Testa rivolta alla Salernitana: biglietti a ruba per gli ospiti. Non mancano voci deliranti

Benevento.  

La vittoria di ieri con il Venezia ha permesso al Benevento di ottenere il sesto risultato utile consecutivo. Siamo in una categoria dove l’equilibrio regna sovrano e dare vita a un filotto positivo permette di insediarsi in maniera convincente ai vertici della classifica. Al momento la graduatoria è piuttosto interessante, con i ragazzi di Bucchi che (in attesa del Palermo) sono a quattro punti dal secondo posto. Guardarla adesso, però, è utile solo per rendere la settimana meno povera di contenuti perché tutto è ribaltabile in un torneo pazzo come quello cadetto.

La Strega ha imboccato una buona strada. E’ riuscita a trovare un equilibrio difensivo di spessore, con Antei che si sta rivelando il top player che tutti aspettavano da tempo, oltre alla presenza di un Insigne che si è rivelato devastante. Occorre consolidare questo status e cercare di migliorare quelle sfaccettature che rendono il collettivo ancora “normale”, soprattutto nella manovra. Ieri non sono mancati diversi errori in fase d’impostazione, con la catena di sinistra che non ha funzionato come dovrebbe. Se l'intento è quello di assistere a partite dominate si è sbagliata totalmente categoria. Ci sarà da sudare con chiunque, soprattutto da qui in avanti quando tutte cercheranno di raggiungere i propri obiettivi con le unghie e con i denti.

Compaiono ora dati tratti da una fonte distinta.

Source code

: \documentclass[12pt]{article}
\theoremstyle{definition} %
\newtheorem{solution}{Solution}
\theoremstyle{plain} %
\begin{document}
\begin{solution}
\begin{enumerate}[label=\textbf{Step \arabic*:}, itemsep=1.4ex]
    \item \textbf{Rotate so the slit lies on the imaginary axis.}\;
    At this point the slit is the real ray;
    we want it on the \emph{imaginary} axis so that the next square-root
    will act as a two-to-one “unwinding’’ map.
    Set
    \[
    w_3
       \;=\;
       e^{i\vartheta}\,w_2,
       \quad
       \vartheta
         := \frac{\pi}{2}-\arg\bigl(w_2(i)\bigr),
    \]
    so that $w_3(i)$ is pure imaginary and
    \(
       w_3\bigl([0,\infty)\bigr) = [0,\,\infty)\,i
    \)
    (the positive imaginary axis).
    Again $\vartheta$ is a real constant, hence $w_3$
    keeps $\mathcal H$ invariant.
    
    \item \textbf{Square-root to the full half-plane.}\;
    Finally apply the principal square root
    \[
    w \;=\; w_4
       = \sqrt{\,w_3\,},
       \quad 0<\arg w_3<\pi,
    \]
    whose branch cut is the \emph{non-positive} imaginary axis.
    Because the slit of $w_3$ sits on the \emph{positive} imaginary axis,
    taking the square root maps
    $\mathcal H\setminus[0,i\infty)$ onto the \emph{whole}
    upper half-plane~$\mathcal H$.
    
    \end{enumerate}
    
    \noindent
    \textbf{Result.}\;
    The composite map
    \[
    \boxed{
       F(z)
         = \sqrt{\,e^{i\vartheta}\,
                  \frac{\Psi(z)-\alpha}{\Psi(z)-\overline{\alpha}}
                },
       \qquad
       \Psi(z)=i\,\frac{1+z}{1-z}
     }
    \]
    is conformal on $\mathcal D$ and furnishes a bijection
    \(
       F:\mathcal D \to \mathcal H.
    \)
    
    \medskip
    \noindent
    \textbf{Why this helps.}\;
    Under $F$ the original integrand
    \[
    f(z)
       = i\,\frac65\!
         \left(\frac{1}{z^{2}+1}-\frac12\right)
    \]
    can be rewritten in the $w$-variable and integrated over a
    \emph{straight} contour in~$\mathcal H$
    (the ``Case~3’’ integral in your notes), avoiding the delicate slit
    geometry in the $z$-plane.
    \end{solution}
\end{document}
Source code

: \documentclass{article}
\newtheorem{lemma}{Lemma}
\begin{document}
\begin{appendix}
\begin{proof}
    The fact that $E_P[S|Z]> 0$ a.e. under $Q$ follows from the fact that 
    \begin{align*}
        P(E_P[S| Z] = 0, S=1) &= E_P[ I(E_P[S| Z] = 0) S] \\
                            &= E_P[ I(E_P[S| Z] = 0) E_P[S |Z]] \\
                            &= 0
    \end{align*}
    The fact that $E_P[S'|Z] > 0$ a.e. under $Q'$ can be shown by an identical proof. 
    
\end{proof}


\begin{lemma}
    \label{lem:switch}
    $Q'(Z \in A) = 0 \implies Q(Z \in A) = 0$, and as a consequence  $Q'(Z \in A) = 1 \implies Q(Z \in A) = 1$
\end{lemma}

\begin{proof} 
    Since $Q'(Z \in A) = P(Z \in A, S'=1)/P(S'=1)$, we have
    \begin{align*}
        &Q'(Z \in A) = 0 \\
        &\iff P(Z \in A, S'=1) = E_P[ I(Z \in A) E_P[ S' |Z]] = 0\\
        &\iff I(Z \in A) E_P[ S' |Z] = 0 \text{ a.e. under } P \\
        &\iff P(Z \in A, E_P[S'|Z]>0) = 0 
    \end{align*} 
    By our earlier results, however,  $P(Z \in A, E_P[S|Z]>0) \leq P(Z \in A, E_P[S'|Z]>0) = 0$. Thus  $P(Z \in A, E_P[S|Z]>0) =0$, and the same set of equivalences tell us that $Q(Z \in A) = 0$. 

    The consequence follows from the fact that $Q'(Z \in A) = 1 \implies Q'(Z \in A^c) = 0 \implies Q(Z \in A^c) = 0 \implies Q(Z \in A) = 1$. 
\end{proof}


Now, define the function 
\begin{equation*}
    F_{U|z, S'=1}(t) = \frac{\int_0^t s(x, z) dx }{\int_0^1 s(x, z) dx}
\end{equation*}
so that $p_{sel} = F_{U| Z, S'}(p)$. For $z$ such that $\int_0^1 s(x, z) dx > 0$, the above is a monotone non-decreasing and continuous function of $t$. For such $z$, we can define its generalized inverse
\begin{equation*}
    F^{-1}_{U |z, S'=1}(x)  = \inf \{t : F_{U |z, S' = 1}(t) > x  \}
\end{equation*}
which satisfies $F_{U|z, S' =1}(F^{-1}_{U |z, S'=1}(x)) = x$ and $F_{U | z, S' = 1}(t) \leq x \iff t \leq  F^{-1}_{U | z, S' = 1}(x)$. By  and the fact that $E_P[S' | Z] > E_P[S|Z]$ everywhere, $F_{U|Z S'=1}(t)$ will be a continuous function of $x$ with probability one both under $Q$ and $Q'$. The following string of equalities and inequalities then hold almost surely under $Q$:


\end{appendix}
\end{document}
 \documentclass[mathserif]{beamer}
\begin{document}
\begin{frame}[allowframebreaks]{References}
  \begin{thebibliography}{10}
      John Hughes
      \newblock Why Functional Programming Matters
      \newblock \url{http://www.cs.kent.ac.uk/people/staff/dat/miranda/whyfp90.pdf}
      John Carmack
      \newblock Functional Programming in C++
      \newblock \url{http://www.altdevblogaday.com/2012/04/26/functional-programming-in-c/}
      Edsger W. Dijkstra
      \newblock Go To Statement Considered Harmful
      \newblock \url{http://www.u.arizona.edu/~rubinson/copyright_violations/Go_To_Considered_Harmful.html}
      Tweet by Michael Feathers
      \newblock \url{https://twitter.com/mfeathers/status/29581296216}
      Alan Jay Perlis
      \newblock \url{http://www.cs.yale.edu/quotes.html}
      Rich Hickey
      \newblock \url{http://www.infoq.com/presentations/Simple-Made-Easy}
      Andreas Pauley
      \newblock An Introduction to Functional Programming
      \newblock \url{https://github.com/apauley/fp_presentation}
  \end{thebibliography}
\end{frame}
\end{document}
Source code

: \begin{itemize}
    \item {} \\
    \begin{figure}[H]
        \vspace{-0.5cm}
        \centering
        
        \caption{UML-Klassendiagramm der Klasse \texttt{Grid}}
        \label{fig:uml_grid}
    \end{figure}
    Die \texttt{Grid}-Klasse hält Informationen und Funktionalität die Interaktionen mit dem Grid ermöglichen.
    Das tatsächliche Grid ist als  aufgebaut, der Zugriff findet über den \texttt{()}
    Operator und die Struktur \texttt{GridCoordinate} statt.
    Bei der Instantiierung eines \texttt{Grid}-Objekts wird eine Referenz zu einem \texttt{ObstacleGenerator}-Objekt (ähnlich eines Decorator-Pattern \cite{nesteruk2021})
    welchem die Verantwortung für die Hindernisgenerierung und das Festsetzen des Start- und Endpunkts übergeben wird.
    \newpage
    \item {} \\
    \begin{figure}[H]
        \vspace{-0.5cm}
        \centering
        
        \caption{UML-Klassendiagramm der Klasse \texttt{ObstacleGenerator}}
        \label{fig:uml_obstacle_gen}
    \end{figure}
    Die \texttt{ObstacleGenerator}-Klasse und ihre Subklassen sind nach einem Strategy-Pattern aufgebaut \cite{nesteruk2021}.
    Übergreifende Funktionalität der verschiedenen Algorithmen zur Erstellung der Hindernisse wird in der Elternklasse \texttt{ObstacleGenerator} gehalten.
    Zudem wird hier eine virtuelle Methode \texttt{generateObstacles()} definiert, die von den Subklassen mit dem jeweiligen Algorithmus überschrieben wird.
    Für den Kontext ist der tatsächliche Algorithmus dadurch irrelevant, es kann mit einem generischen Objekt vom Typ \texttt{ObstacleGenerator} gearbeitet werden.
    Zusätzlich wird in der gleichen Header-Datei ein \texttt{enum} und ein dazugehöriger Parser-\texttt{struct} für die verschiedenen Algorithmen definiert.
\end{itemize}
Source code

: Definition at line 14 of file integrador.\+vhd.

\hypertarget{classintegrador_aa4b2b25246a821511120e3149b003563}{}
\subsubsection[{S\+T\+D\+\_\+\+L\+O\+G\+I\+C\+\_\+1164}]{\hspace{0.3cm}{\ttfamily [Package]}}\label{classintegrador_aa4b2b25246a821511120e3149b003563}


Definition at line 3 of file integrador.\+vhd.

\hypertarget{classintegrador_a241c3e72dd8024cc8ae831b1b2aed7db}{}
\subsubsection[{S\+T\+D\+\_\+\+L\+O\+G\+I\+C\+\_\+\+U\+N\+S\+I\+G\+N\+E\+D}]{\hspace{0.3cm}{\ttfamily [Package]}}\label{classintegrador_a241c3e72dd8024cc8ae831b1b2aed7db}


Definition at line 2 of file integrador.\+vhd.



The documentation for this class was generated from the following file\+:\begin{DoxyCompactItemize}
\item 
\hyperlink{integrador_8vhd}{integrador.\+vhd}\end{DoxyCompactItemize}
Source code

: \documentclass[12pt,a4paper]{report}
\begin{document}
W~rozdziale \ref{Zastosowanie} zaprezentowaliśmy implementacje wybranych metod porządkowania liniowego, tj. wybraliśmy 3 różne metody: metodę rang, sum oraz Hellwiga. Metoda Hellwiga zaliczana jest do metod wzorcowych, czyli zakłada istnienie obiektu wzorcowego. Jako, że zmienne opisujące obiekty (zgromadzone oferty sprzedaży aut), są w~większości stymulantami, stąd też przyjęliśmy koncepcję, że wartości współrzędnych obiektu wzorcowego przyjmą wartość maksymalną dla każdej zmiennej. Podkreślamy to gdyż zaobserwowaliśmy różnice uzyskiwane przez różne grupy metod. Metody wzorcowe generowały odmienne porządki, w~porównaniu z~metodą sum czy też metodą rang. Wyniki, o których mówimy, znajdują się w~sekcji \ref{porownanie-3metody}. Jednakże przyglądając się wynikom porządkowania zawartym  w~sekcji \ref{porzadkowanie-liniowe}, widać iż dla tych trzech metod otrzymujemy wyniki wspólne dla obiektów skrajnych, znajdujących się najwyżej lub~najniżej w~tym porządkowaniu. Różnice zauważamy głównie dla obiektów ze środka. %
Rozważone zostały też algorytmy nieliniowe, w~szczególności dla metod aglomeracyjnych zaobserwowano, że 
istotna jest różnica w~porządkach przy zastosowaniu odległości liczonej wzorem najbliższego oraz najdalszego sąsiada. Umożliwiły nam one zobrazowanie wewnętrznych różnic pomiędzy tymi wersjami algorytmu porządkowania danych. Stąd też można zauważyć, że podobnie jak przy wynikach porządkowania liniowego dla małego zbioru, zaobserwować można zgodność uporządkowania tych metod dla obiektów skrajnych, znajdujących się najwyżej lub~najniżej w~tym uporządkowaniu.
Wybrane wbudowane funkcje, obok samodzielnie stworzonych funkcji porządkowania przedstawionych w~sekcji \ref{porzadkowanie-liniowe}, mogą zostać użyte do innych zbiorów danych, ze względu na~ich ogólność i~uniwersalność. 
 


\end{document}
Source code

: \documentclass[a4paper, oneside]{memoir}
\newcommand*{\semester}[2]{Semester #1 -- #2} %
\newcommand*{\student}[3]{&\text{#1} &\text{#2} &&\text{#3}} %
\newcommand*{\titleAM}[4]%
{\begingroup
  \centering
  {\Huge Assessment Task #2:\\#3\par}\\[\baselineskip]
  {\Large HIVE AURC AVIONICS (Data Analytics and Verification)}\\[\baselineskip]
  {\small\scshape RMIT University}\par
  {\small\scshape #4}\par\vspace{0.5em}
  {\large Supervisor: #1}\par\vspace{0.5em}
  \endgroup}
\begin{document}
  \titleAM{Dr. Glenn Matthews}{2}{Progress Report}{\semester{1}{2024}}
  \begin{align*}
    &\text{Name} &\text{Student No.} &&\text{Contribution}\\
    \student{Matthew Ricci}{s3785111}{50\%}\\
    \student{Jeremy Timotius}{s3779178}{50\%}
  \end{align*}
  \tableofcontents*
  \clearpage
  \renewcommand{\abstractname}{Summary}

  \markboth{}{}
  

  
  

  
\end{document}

Il bello, comunque, arriva adesso. E’ importante ragionare partita dopo partita, ma è indubbio che al Benevento spettano quattro incontri non certo semplici. Venerdì ci sarà il derby, poi verrà il Cittadella al Vigorito e subito dopo si andrà sul difficile campo del Foggia. Nel successivo turno infrasettimanale sarà il Pescara a fare tappa nel Sannio. Insomma, un calendario che darà sicuramente ulteriori risposte sulla formazione di Bucchi e al tecnico stesso.

Adesso, però, occorre pensare solo alla Salernitana. Dalla sponda granata qualcuno ha già cercato di creare polemiche inesistenti su presunti favori arbitrali indirizzati al Benevento. A meno che non si è affetti da una miopia grave, in questo campionato non sono stati pochi gli episodi in cui la truppa giallorossa si è ritrovata penalizzata dalle decisioni dei direttori di gara. Non vogliamo rendere la lettura noiosa, ma in ordine cronologico peschiamo il gol in fuorigioco segnato dal Verona e il netto rigore non concesso ai danni di Improta contro il Brescia. Le decisioni di Nasca prese ieri sono apparse giuste: forse l’unica sbavatura c’è stata in occasione del gol annullato al Venezia, quando era giusto fischiare un fallo al limite dell’area commesso da Letizia. Il rigore su Bandinelli è piuttosto netto. 

Chiusa parentesi ne apriamo un’altra bellissima: i biglietti per il derby stanno già andando a ruba. E’ una risposta più che positiva da parte della gente sannita che è pronta a invadere il settore ospiti dell’Arechi. Si prevede una serata ricca di agonismo e di emozioni, con le due tifoserie pronte a offrire uno spettacolo unico come solo questo derby, da sempre, è capace di regalare.